The wreck of the USAT Liberty is easily the most popular dive site in Bali. Not only is there the attraction of the wreck itself, but on and around it is the most extraordinary diversity of marine life. You'll find everything from common Trevally to the rare pygmy seahorse.
The wreck has its origins in the morning of 11 January 1942, when the Liberty was passing through the Lombok Strait as part of a convoy of ships bringing supplies from Australia to the Allies in the Philippines. The liberty was a freighter, built in New Jersey in 1918, and conscripted to help the war effort, and was reportedly carrying rubber and railroad parts. At 4:15 in the morning, Japanese submarine I-166 got the Liberty in their sites and sent a torpedo into it. Although badly damaged, the Liberty did not sink. Two destroyers escorting the convoy took the crippled ship under tow, making for Singaraja on the north coast, where they hoped the ship could be repaired. Unfortunately, the Liberty began taking on too much water and was beached at Tulamben.

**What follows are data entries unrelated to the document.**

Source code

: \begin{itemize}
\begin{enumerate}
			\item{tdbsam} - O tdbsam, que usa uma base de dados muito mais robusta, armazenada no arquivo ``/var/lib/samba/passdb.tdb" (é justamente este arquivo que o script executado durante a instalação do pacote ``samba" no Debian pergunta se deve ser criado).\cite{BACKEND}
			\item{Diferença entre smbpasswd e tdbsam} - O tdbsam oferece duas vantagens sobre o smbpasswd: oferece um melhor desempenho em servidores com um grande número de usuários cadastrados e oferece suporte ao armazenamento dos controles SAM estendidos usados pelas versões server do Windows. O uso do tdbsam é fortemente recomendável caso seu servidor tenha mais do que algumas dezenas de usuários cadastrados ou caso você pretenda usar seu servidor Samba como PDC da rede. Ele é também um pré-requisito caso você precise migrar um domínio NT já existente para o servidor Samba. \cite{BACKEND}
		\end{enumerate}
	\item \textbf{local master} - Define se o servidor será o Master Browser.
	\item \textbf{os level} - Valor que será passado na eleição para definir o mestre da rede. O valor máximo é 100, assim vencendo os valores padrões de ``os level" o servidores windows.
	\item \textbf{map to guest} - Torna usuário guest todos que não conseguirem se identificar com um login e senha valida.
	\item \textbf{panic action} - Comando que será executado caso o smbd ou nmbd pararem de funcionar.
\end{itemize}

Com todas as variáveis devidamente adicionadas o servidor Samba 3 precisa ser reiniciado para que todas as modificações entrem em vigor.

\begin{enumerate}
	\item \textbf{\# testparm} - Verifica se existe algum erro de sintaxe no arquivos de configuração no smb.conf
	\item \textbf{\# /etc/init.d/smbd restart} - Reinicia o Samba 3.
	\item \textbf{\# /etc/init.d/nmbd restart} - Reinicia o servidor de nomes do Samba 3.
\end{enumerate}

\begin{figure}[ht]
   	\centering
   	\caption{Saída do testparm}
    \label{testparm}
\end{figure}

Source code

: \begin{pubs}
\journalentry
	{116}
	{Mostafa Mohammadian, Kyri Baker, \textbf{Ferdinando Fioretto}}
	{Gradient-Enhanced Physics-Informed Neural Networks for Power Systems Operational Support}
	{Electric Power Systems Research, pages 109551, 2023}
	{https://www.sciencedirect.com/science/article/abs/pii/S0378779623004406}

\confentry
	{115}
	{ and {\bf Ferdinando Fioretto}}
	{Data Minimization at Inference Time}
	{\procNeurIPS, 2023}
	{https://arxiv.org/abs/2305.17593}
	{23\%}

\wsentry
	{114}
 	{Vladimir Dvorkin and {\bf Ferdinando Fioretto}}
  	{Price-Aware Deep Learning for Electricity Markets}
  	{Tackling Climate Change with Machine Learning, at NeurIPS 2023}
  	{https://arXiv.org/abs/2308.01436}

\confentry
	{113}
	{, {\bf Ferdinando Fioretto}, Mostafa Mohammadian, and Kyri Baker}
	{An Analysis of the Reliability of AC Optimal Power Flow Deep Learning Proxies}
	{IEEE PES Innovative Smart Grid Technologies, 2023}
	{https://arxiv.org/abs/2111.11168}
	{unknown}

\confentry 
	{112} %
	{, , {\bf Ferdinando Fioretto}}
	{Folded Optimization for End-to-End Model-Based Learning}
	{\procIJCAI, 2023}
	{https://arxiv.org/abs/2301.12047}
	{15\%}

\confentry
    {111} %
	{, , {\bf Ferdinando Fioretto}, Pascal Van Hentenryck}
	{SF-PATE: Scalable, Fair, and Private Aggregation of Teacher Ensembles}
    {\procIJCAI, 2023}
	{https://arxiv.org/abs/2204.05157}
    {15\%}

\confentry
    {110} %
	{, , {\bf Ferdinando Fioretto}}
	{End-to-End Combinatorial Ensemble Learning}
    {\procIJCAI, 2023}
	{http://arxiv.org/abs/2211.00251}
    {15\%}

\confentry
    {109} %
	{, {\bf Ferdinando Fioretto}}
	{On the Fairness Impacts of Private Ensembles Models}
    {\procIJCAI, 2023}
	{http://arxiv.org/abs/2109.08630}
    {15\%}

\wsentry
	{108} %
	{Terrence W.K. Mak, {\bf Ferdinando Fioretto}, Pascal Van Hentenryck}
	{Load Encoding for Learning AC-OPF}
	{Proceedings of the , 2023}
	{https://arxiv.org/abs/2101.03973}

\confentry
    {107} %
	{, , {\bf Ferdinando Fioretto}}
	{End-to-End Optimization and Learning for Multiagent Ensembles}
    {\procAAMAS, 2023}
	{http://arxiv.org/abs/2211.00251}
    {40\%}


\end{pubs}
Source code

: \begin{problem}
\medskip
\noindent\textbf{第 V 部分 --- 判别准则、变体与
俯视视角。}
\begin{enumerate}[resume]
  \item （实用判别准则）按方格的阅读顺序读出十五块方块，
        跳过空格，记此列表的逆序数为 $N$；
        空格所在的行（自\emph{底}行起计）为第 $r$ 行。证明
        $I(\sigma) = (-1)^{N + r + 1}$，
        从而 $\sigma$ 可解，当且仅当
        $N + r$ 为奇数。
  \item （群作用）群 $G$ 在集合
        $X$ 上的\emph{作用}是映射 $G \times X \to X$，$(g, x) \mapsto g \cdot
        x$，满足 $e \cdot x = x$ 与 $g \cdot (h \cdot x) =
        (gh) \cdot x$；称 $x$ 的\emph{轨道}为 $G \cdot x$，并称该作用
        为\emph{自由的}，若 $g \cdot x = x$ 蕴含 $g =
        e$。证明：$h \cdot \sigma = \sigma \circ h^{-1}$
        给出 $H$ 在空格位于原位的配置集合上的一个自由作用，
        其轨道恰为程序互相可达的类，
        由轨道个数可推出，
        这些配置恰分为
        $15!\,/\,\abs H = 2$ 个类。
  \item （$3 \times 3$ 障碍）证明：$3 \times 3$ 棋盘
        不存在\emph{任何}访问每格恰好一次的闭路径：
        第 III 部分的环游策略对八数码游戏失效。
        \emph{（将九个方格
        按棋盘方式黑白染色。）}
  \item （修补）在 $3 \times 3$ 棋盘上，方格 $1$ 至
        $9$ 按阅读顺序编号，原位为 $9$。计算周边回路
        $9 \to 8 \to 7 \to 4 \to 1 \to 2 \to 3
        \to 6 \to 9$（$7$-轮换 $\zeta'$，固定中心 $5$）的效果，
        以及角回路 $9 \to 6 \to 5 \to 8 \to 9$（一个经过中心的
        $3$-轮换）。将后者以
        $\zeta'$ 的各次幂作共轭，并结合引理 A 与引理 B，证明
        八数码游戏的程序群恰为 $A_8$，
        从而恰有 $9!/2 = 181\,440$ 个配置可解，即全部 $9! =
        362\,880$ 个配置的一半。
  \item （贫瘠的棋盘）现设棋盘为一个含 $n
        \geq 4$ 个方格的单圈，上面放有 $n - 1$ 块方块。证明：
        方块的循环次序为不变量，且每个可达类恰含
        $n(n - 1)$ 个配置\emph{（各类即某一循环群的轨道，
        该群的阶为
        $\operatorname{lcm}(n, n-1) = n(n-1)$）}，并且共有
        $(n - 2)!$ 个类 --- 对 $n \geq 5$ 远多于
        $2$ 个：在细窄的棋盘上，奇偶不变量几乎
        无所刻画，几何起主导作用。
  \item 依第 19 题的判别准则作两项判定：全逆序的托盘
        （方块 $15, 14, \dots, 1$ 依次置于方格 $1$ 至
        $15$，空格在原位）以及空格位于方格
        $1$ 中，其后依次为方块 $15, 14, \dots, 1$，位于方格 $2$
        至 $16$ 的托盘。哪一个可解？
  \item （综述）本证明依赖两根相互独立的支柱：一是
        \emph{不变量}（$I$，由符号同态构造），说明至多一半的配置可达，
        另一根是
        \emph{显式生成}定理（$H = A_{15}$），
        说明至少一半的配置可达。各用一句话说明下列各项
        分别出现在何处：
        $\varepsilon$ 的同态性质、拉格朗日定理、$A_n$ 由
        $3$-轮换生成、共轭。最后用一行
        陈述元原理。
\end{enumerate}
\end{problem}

The Liberty sat grounded on the beach for a little more than twenty years, during which time her cargo and other valuable items were salvaged. Then, in 1963, the nearby Agung volcano erupted, sending out violent earthquakes which rolled the Liberty into deeper water and breaking the ship at the bow and stern.
You approach the wreck from the shore - not as easy as it sounds, since the 'beach' here is covered with large stones bigger than your fist. There no graceful way to make your way out to a depth where you can inflat your BCD and put on your fins. Expect to get a few bruises on your knees on the way in or out. The top of the wreck is around 5 meters down. You'll most likely come up on the Liberty from the stern.
The entire wreck is almost complete covered with various kinds of growths. Some of the most interesting sights are around the crumpled top-side. Look carefully at the fan corals, and you might find the rare pygmy seahorse. They're not much bigger than a flea, and the same color as the coral, so they're hard to spot.